But there is a highly effective strategy that can both reduce polluted runoff and hold the soil in place: planting cover crops.

These are off-season crops, such as cold season grasses and legumes, that absorb nitrogen and phosphorus and preserve precious soil. Done right, cover crops make farming more sustainable in the face of flooding and drought, conditions that climate change is making more frequent, severe and volatile.

To see how widely this strategy is being adopted, EWG used satellite imagery to track the use of cover crops in three key farm states – Illinois, Indiana and Iowa. We tracked the growth of cover crops in the fall of 2015 and spring of 2016, and again during the fall of 2017 and spring of 2018. (The 2015-16 seasons were defined as the 2015 cover crop year, and the 2017-18 seasons as the 2017 cover crop year.) 

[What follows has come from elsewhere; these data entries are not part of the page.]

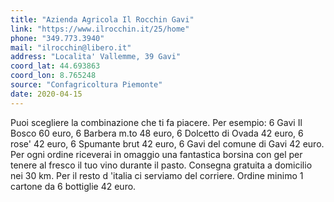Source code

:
 ```yaml
---
title: "Azienda Agricola Il Rocchin Gavi"
link: "https://www.ilrocchin.it/25/home"
phone: "349.773.3940"
mail: "ilrocchin@libero.it"
address: "Localita' Vallemme, 39 Gavi"
coord_lat: 44.693863
coord_lon: 8.765248
source: "Confagricoltura Piemonte"
date: 2020-04-15
---
```


Puoi scegliere la combinazione che ti fa piacere.
Per esempio: 6 Gavi Il Bosco 60 euro, 6 Barbera m.to 48 euro, 6 Dolcetto di Ovada 42 euro, 6 rose' 42 euro, 6 Spumante brut 42 euro, 
6 Gavi del comune di Gavi 42 euro. 
Per ogni ordine riceverai in omaggio una fantastica borsina con gel per tenere al fresco il tuo vino durante il pasto. 
Consegna gratuita a domicilio nei 30 km. 
Per il resto d 'italia ci serviamo del corriere. 
Ordine minimo 1 cartone da 6 bottiglie 42 euro.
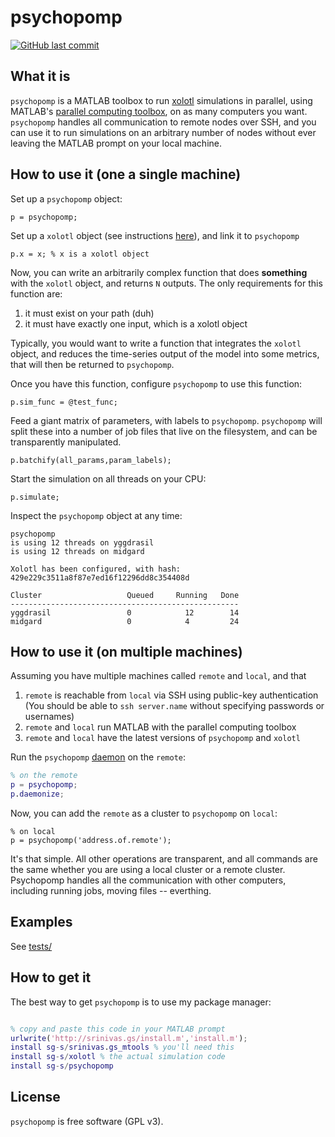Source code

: # psychopomp

[![GitHub last commit](https://img.shields.io/github/last-commit/sg-s/psychopomp.svg)]()

## What it is


`psychopomp` is a MATLAB toolbox to run [xolotl](https://github.com/sg-s/xolotl) simulations in parallel, using MATLAB's [parallel computing toolbox](https://www.mathworks.com/products/parallel-computing.html), on as many computers you want. `psychopomp` handles all communication to remote nodes over SSH, and you can use it to run simulations on an arbitrary number of nodes without ever leaving the MATLAB prompt on your local machine. 

## How to use it (one a single machine)


Set up a `psychopomp` object:

```
p = psychopomp;
```

Set up a `xolotl` object (see instructions [here](https://github.com/sg-s/xolotl)), and link it to `psychopomp`

```
p.x = x; % x is a xolotl object
```

Now, you can write an arbitrarily complex function that does **something** with the `xolotl` object, and returns `N` outputs. The only requirements for this function are:

1. it must exist on your path (duh)
2. it must have exactly one input, which is a xolotl object

Typically, you would want to write a function that integrates the `xolotl` object, and reduces the time-series output of the model into some metrics, that will then be returned to `psychopomp`. 

Once you have this function, configure `psychopomp` to use this function:

```
p.sim_func = @test_func;
```


Feed a giant matrix of parameters, with labels to `psychopomp`. `psychopomp` will split these into a number of job files that live on the filesystem, and can be transparently manipulated. 

```
p.batchify(all_params,param_labels);
```

Start the simulation on all threads on your CPU:

```
p.simulate;
```

Inspect the `psychopomp` object at any time:

``` 
psychopomp 
is using 12 threads on yggdrasil
is using 12 threads on midgard

Xolotl has been configured, with hash: 429e229c3511a8f87e7ed16f12296dd8c354408d
 
Cluster                   Queued     Running   Done
---------------------------------------------------
yggdrasil                 0            12        14
midgard                   0            4         24

```

## How to use it (on multiple machines)

Assuming you have multiple machines called `remote` and `local`, and that

1. `remote` is reachable from `local` via SSH using public-key authentication (You should be able to `ssh server.name` without specifying passwords or usernames)
2. `remote` and `local` run MATLAB with the parallel computing toolbox
3. `remote` and `local` have the latest versions of `psychopomp` and `xolotl` 

Run the `psychopomp` [daemon](https://en.wikipedia.org/wiki/Daemon_(computing)) on the `remote`:

```matlab
% on the remote
p = psychopomp;
p.daemonize;
```

Now, you can add the `remote` as a cluster to `psychopomp` on `local`:

```
% on local
p = psychopomp('address.of.remote');
```

It's that simple. All other operations are transparent, and all commands are the same whether you are using a local cluster or a remote cluster. Psychopomp handles all the communication with other computers, including running jobs, moving files -- everthing. 


## Examples 

See [tests/](tests/test.m)

## How to get it

The best way to get `psychopomp` is to use my package manager:

```matlab

% copy and paste this code in your MATLAB prompt
urlwrite('http://srinivas.gs/install.m','install.m'); 
install sg-s/srinivas.gs_mtools % you'll need this
install sg-s/xolotl % the actual simulation code
install sg-s/psychopomp
```

## License 

`psychopomp` is free software (GPL v3). 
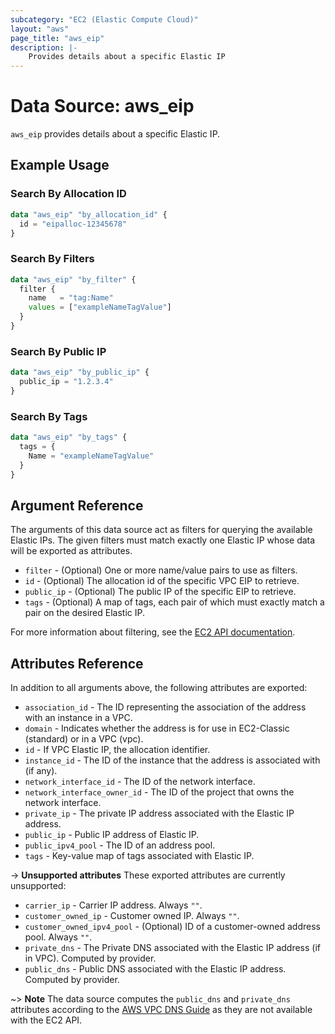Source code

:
```yaml
---
subcategory: "EC2 (Elastic Compute Cloud)"
layout: "aws"
page_title: "aws_eip"
description: |-
    Provides details about a specific Elastic IP
---
```


# Data Source: aws_eip

`aws_eip` provides details about a specific Elastic IP.

## Example Usage

### Search By Allocation ID

```terraform
data "aws_eip" "by_allocation_id" {
  id = "eipalloc-12345678"
}
```

### Search By Filters

```terraform
data "aws_eip" "by_filter" {
  filter {
    name   = "tag:Name"
    values = ["exampleNameTagValue"]
  }
}
```

### Search By Public IP

```terraform
data "aws_eip" "by_public_ip" {
  public_ip = "1.2.3.4"
}
```

### Search By Tags

```terraform
data "aws_eip" "by_tags" {
  tags = {
    Name = "exampleNameTagValue"
  }
}
```

## Argument Reference

The arguments of this data source act as filters for querying the available Elastic IPs.
The given filters must match exactly one Elastic IP whose data will be exported as attributes.

* `filter` - (Optional) One or more name/value pairs to use as filters.
* `id` - (Optional) The allocation id of the specific VPC EIP to retrieve.
* `public_ip` - (Optional) The public IP of the specific EIP to retrieve.
* `tags` - (Optional) A map of tags, each pair of which must exactly match a pair on the desired Elastic IP.

For more information about filtering, see the [EC2 API documentation][describe-addresses].

[describe-addresses]: https://docs.cloud.croc.ru/en/api/ec2/addresses/DescribeAddresses.html

## Attributes Reference

In addition to all arguments above, the following attributes are exported:

* `association_id` - The ID representing the association of the address with an instance in a VPC.
* `domain` - Indicates whether the address is for use in EC2-Classic (standard) or in a VPC (vpc).
* `id` - If VPC Elastic IP, the allocation identifier.
* `instance_id` - The ID of the instance that the address is associated with (if any).
* `network_interface_id` - The ID of the network interface.
* `network_interface_owner_id` - The ID of the project that owns the network interface.
* `private_ip` - The private IP address associated with the Elastic IP address.
* `public_ip` - Public IP address of Elastic IP.
* `public_ipv4_pool` - The ID of an address pool.
* `tags` - Key-value map of tags associated with Elastic IP.

->  **Unsupported attributes**
These exported attributes are currently unsupported:

* `carrier_ip` - Carrier IP address. Always `""`.
* `customer_owned_ip` - Customer owned IP. Always `""`.
* `customer_owned_ipv4_pool` - (Optional) ID  of a customer-owned address pool. Always `""`.
* `private_dns` - The Private DNS associated with the Elastic IP address (if in VPC). Computed by provider.
* `public_dns` - Public DNS associated with the Elastic IP address. Computed by provider.

~> **Note** The data source computes the `public_dns` and `private_dns` attributes according to the [AWS VPC DNS Guide](https://docs.aws.amazon.com/vpc/latest/userguide/vpc-dns.html#vpc-dns-hostnames) as they are not available with the EC2 API.
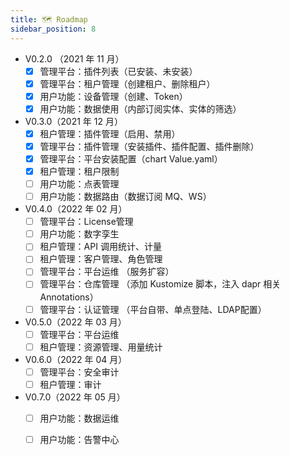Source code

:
 ```yaml
---
title: 🗺️ Roadmap
sidebar_position: 8
---
```


- V0.2.0 （2021 年 11 月）
    - [x] 管理平台：插件列表（已安装、未安装）
    - [x] 管理平台：租户管理（创建租户、删除租户）
    - [x] 用户功能：设备管理（创建、Token）
    - [x] 用户功能：数据使用（内部订阅实体、实体的筛选）
- V0.3.0（2021 年 12 月）
    - [x] 租户管理：插件管理（启用、禁用）
    - [x] 管理平台：插件管理（安装插件、插件配置、插件删除）
    - [x] 管理平台：平台安装配置（chart Value.yaml）
    - [x] 租户管理：租户限制
    - [ ] 用户功能：点表管理
    - [ ] 用户功能：数据路由（数据订阅 MQ、WS）
- V0.4.0（2022 年 02 月）
    - [ ] 管理平台：License管理
    - [ ] 用户功能：数字孪生
    - [ ] 租户管理：API 调用统计、计量
    - [ ] 租户管理：客户管理、角色管理
    - [ ] 管理平台：平台运维 （服务扩容）
    - [ ] 管理平台：仓库管理 （添加 Kustomize 脚本，注入 dapr 相关 Annotations）
    - [ ] 管理平台：认证管理 （平台自带、单点登陆、LDAP配置）
- V0.5.0（2022 年 03 月）
    - [ ] 管理平台：平台运维
    - [ ] 租户管理：资源管理、用量统计
- V0.6.0（2022 年 04 月）
    - [ ] 管理平台：安全审计
    - [ ] 租户管理：审计
- V0.7.0（2022 年 05 月）
    - [ ] 用户功能：数据运维
    - [ ] 用户功能：告警中心

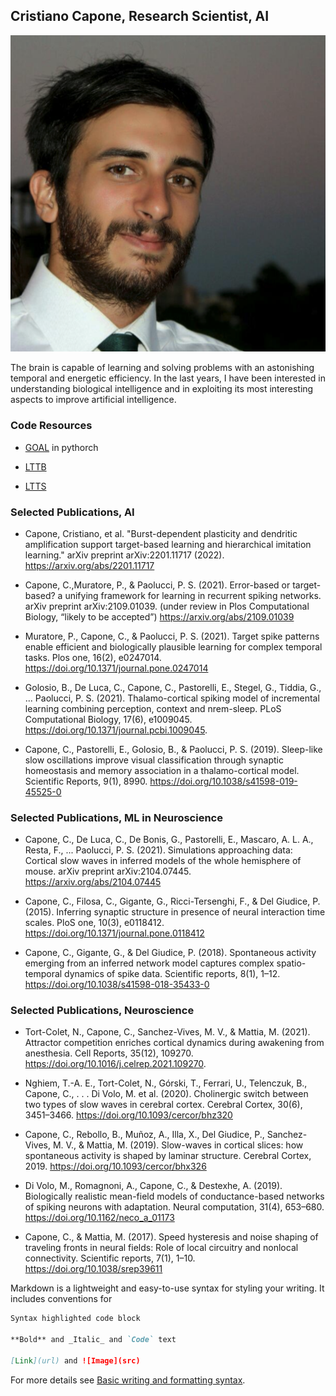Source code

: ## Cristiano Capone, Research Scientist, AI

![image](https://github.com/cristianocapone/cristianocapone.github.io/blob/main/me.png)

The brain is capable of learning and solving problems with an astonishing temporal and energetic efficiency. In the last years, I have been interested in understanding biological intelligence and in exploiting its most interesting aspects to improve artificial intelligence.

### Code Resources

-  [GOAL](https://github.com/myscience/LTTS) in pythorch

- [LTTB](https://github.com/cristianocapone/LTTB)

- [LTTS](https://github.com/myscience/goal)


### Selected Publications, AI


- Capone, Cristiano, et al. "Burst-dependent plasticity and dendritic amplification support target-based learning and hierarchical imitation learning." arXiv preprint arXiv:2201.11717 (2022). https://arxiv.org/abs/2201.11717

- Capone, C.,Muratore, P., & Paolucci, P. S. (2021). Error-based or target-based? a unifying framework for learning in recurrent spiking networks. arXiv preprint arXiv:2109.01039. (under review in Plos Computational Biology, “likely to be accepted”) https://arxiv.org/abs/2109.01039

- Muratore, P., Capone, C., & Paolucci, P. S. (2021). Target spike patterns enable efficient and biologically plausible learning for complex temporal tasks. Plos one, 16(2), e0247014. https://doi.org/10.1371/journal.pone.0247014

- Golosio, B., De Luca, C., Capone, C., Pastorelli, E., Stegel, G., Tiddia, G., ... Paolucci, P. S. (2021). Thalamo-cortical spiking model of incremental learning combining perception, context and nrem-sleep. PLoS Computational Biology, 17(6), e1009045. https://doi.org/10.1371/journal.pcbi.1009045.

-  Capone, C., Pastorelli, E., Golosio, B., & Paolucci, P. S. (2019). Sleep-like slow oscillations improve visual classification through synaptic homeostasis and memory association in a thalamo-cortical model. Scientific Reports, 9(1), 8990. https://doi.org/10.1038/s41598-019-45525-0


### Selected Publications, ML in Neuroscience

- Capone, C., De Luca, C., De Bonis, G., Pastorelli, E., Mascaro, A. L. A., Resta, F., ... Paolucci, P. S. (2021). Simulations approaching data: Cortical slow waves in inferred models of the whole hemisphere of mouse. arXiv preprint arXiv:2104.07445.  https://arxiv.org/abs/2104.07445

- Capone, C., Filosa, C., Gigante, G., Ricci-Tersenghi, F., & Del Giudice, P. (2015). Inferring synaptic structure in presence of neural interaction time scales. PloS one, 10(3), e0118412.  https://doi.org/10.1371/journal.pone.0118412

- Capone, C., Gigante, G., & Del Giudice, P. (2018). Spontaneous activity emerging from an inferred network model captures complex spatio-temporal dynamics of spike data. Scientific reports, 8(1), 1–12.  https://doi.org/10.1038/s41598-018-35433-0


### Selected Publications, Neuroscience

- Tort-Colet, N., Capone, C., Sanchez-Vives, M. V., & Mattia, M. (2021). Attractor competition enriches cortical dynamics during awakening from anesthesia. Cell Reports, 35(12), 109270.  https://doi.org/10.1016/j.celrep.2021.109270.

- Nghiem, T.-A. E., Tort-Colet, N., Górski, T., Ferrari, U., Telenczuk, B., Capone, C., . . . Di Volo, M. et al. (2020). Cholinergic switch between two types of slow waves in cerebral cortex. Cerebral Cortex, 30(6), 3451–3466. https://doi.org/10.1093/cercor/bhz320

-  Capone, C., Rebollo, B., Muñoz, A., Illa, X., Del Giudice, P., Sanchez-Vives, M. V., & Mattia, M. (2019). Slow-waves in cortical slices: how spontaneous activity is shaped by laminar structure. Cerebral Cortex, 2019. https://doi.org/10.1093/cercor/bhx326

- Di Volo, M., Romagnoni, A., Capone, C., & Destexhe, A. (2019). Biologically realistic mean-field models of conductance-based networks of spiking neurons with adaptation. Neural computation, 31(4), 653–680. https://doi.org/10.1162/neco_a_01173

- Capone, C., & Mattia, M. (2017). Speed hysteresis and noise shaping of traveling fronts in neural fields: Role of local circuitry and nonlocal connectivity. Scientific reports, 7(1), 1–10.   https://doi.org/10.1038/srep39611


Markdown is a lightweight and easy-to-use syntax for styling your writing. It includes conventions for

```markdown
Syntax highlighted code block

**Bold** and _Italic_ and `Code` text

[Link](url) and ![Image](src)
```

For more details see [Basic writing and formatting syntax](https://docs.github.com/en/github/writing-on-github/getting-started-with-writing-and-formatting-on-github/basic-writing-and-formatting-syntax).
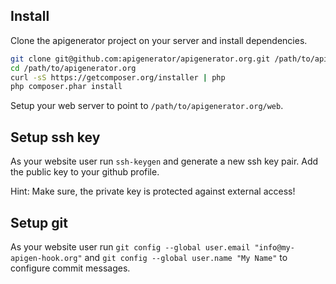Install
-------

Clone the apigenerator project on your server and install dependencies.

```bash
git clone git@github.com:apigenerator/apigenerator.org.git /path/to/apigenerator.org
cd /path/to/apigenerator.org
curl -sS https://getcomposer.org/installer | php
php composer.phar install
```

Setup your web server to point to `/path/to/apigenerator.org/web`.

Setup ssh key
-------------

As your website user run `ssh-keygen` and generate a new ssh key pair.
Add the public key to your github profile.

Hint: Make sure, the private key is protected against external access!

Setup git
---------

As your website user
run `git config --global user.email "info@my-apigen-hook.org"`
and `git config --global user.name "My Name"`
to configure commit messages.
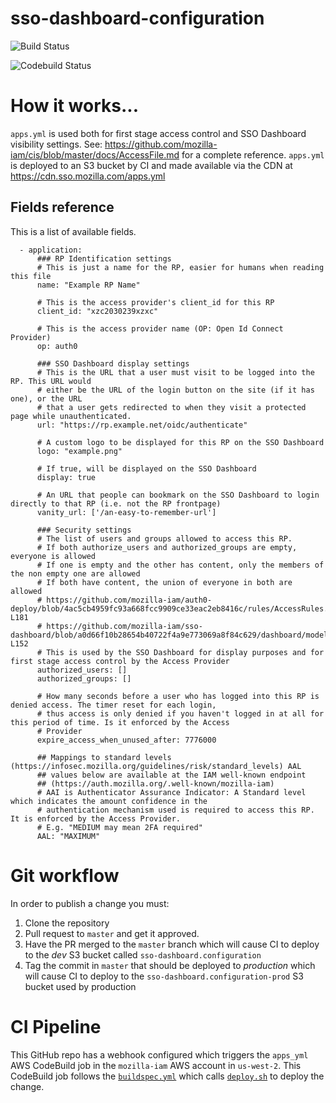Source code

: # sso-dashboard-configuration

![Build Status](https://github.com/mozilla-iam/sso-dashboard-configuration/workflows/Test%20Configuration/badge.svg)

![Codebuild Status](https://codebuild.us-west-2.amazonaws.com/badges?uuid=eyJlbmNyeXB0ZWREYXRhIjoiUWVHQlJNT2FjckNEcUFtUzI4VVR3ZlBTYjRCYnl4SWhWcUx0TTFEMUMzWmFMM3N2eGdLOFJMTUl6NkNtQTFkRVdXa2RzSEQ5SGYvZWRZMW01Q2cvcXhRPSIsIml2UGFyYW1ldGVyU3BlYyI6IjZjWmVyRWdkRDFFVTllRksiLCJtYXRlcmlhbFNldFNlcmlhbCI6MX0%3D&branch=master)

# How it works...

`apps.yml` is used both for first stage access control and SSO Dashboard visibility settings.
See: https://github.com/mozilla-iam/cis/blob/master/docs/AccessFile.md for a complete reference. `apps.yml` is deployed to an S3 bucket by CI and made available via the CDN at https://cdn.sso.mozilla.com/apps.yml

## Fields reference

This is a list of available fields.

```
  - application:
      ### RP Identification settings
      # This is just a name for the RP, easier for humans when reading this file
      name: "Example RP Name"

      # This is the access provider's client_id for this RP
      client_id: "xzc2030239xzxc"

      # This is the access provider name (OP: Open Id Connect Provider)
      op: auth0

      ### SSO Dashboard display settings
      # This is the URL that a user must visit to be logged into the RP. This URL would
      # either be the URL of the login button on the site (if it has one), or the URL
      # that a user gets redirected to when they visit a protected page while unauthenticated.
      url: "https://rp.example.net/oidc/authenticate"

      # A custom logo to be displayed for this RP on the SSO Dashboard
      logo: "example.png"

      # If true, will be displayed on the SSO Dashboard
      display: true

      # An URL that people can bookmark on the SSO Dashboard to login directly to that RP (i.e. not the RP frontpage)
      vanity_url: ['/an-easy-to-remember-url']

      ### Security settings
      # The list of users and groups allowed to access this RP. 
      # If both authorize_users and authorized_groups are empty, everyone is allowed
      # If one is empty and the other has content, only the members of the non empty one are allowed
      # If both have content, the union of everyone in both are allowed
      # https://github.com/mozilla-iam/auth0-deploy/blob/4ac5cb4959fc93a668fcc9909ce33eac2eb8416c/rules/AccessRules.js#L173-L181
      # https://github.com/mozilla-iam/sso-dashboard/blob/a0d66f10b28654b40722f4a9e773069a8f84c629/dashboard/models/user.py#L138-L152
      # This is used by the SSO Dashboard for display purposes and for first stage access control by the Access Provider
      authorized_users: []
      authorized_groups: []

      # How many seconds before a user who has logged into this RP is denied access. The timer reset for each login,
      # thus access is only denied if you haven't logged in at all for this period of time. Is it enforced by the Access
      # Provider
      expire_access_when_unused_after: 7776000

      ## Mappings to standard levels (https://infosec.mozilla.org/guidelines/risk/standard_levels) AAL
      ## values below are available at the IAM well-known endpoint
      ## (https://auth.mozilla.org/.well-known/mozilla-iam)
      # AAI is Authenticator Assurance Indicator: A Standard level which indicates the amount confidence in the
      # authentication mechanism used is required to access this RP. It is enforced by the Access Provider.
      # E.g. "MEDIUM may mean 2FA required"
      AAL: "MAXIMUM"
```

# Git workflow

In order to publish a change you must:

1. Clone the repository
2. Pull request to `master` and get it approved.
3. Have the PR merged to the `master` branch which will cause CI to deploy to the *dev* S3 bucket called `sso-dashboard.configuration`
4. Tag the commit in `master` that should be deployed to *production* which will cause CI to deploy to the `sso-dashboard.configuration-prod` S3 bucket used by production

# CI Pipeline

This GitHub repo has a webhook configured which triggers the `apps_yml` AWS CodeBuild job in the `mozilla-iam` AWS account in `us-west-2`. This CodeBuild job follows the [`buildspec.yml`](buildspec.yml) which calls [`deploy.sh`](deploy.sh) to deploy the change.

Cover crop acreage up, but still miniscule

The good news: All three states saw a net increase in cover crop acres in those years. Satellite photos showed that from the 2015 cover crop year to the 2017 cover crop year:

  • In Illinois, cover crops increased from approximately 489,000 acres to 760,000 acres.
  • In Indiana, from 795,000 acres to 878,000 acres.
  • In Iowa, from 592,000 acres to 907,000 acres.

The not-so-good news: Even with the increase, acres protected by cover crops remain a tiny percentage of row crop acres in these three states. In Illinois only 3.6 percent of all corn and soybean acres were protected by cover crops, in Indiana 7.8 percent and in Iowa 3.9 percent. 

Cover crop acreage increased in 88 percent of Illinois counties (90 of 102 counties), 68 percent of Indiana counties (63 of 92) and three-fourths of Iowa counties (74 of 99). The average gain was more than 3,100 acres per county in Illinois, more than 2,400 acres per county in Indiana and more than 5,100 acres per county in Iowa.

Some regions, such as western Iowa and southern Illinois, saw above-average growth of cover crop acreage compared to the entire state, whereas in Indiana, growth was more evenly distributed. But other areas saw a drop in acreage. In 12 Illinois counties, the average loss was about 1,200 acres; in Indiana, 29 counties had an average loss of 2,300 acres; and in Iowa, 25 counties had an average loss of 2,700 acres. 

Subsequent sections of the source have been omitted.